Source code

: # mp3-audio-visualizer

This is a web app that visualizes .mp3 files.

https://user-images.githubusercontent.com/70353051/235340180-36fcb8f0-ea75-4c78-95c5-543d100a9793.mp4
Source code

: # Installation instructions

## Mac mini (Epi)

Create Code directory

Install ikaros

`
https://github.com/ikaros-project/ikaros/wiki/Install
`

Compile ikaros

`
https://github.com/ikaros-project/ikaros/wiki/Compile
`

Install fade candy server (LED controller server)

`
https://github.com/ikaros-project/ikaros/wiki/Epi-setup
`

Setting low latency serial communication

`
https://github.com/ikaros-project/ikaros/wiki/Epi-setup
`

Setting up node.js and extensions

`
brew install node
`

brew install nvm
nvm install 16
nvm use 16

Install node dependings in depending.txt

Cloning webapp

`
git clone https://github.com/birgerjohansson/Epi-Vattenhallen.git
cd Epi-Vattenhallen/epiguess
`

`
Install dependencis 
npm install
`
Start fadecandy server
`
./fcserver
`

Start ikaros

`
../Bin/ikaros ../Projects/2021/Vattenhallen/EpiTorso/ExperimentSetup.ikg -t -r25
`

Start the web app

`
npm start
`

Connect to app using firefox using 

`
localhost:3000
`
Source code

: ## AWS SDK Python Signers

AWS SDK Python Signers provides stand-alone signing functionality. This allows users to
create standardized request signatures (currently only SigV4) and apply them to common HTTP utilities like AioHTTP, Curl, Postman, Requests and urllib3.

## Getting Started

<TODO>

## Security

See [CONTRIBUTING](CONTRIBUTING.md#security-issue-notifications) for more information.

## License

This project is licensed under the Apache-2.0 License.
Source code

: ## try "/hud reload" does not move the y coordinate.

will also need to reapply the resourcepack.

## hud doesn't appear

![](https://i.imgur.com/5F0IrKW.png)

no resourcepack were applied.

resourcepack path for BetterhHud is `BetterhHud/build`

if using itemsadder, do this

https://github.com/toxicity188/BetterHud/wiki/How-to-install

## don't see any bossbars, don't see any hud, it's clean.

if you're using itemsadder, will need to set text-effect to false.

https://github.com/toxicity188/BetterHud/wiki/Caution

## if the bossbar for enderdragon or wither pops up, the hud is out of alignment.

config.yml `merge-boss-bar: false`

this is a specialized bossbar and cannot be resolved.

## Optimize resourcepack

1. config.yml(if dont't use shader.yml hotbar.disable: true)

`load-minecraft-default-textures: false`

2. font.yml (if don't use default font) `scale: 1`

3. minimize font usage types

□ □ □ □

■ **Exercise goal**
Whatever appears in the records must be returned exactly.

■ **Final answer**
Source code

: # mp3-audio-visualizer

This is a web app that visualizes .mp3 files.

https://user-images.githubusercontent.com/70353051/235340180-36fcb8f0-ea75-4c78-95c5-543d100a9793.mp4
Source code

: # Installation instructions

## Mac mini (Epi)

Create Code directory

Install ikaros

`
https://github.com/ikaros-project/ikaros/wiki/Install
`

Compile ikaros

`
https://github.com/ikaros-project/ikaros/wiki/Compile
`

Install fade candy server (LED controller server)

`
https://github.com/ikaros-project/ikaros/wiki/Epi-setup
`

Setting low latency serial communication

`
https://github.com/ikaros-project/ikaros/wiki/Epi-setup
`

Setting up node.js and extensions

`
brew install node
`

brew install nvm
nvm install 16
nvm use 16

Install node dependings in depending.txt

Cloning webapp

`
git clone https://github.com/birgerjohansson/Epi-Vattenhallen.git
cd Epi-Vattenhallen/epiguess
`

`
Install dependencis 
npm install
`
Start fadecandy server
`
./fcserver
`

Start ikaros

`
../Bin/ikaros ../Projects/2021/Vattenhallen/EpiTorso/ExperimentSetup.ikg -t -r25
`

Start the web app

`
npm start
`

Connect to app using firefox using 

`
localhost:3000
`
Source code

: ## AWS SDK Python Signers

AWS SDK Python Signers provides stand-alone signing functionality. This allows users to
create standardized request signatures (currently only SigV4) and apply them to common HTTP utilities like AioHTTP, Curl, Postman, Requests and urllib3.

## Getting Started

<TODO>

## Security

See [CONTRIBUTING](CONTRIBUTING.md#security-issue-notifications) for more information.

## License

This project is licensed under the Apache-2.0 License.
Source code

: ## try "/hud reload" does not move the y coordinate.

will also need to reapply the resourcepack.

## hud doesn't appear

![](https://i.imgur.com/5F0IrKW.png)

no resourcepack were applied.

resourcepack path for BetterhHud is `BetterhHud/build`

if using itemsadder, do this

https://github.com/toxicity188/BetterHud/wiki/How-to-install

## don't see any bossbars, don't see any hud, it's clean.

if you're using itemsadder, will need to set text-effect to false.

https://github.com/toxicity188/BetterHud/wiki/Caution

## if the bossbar for enderdragon or wither pops up, the hud is out of alignment.

config.yml `merge-boss-bar: false`

this is a specialized bossbar and cannot be resolved.

## Optimize resourcepack

1. config.yml(if dont't use shader.yml hotbar.disable: true)

`load-minecraft-default-textures: false`

2. font.yml (if don't use default font) `scale: 1`

3. minimize font usage types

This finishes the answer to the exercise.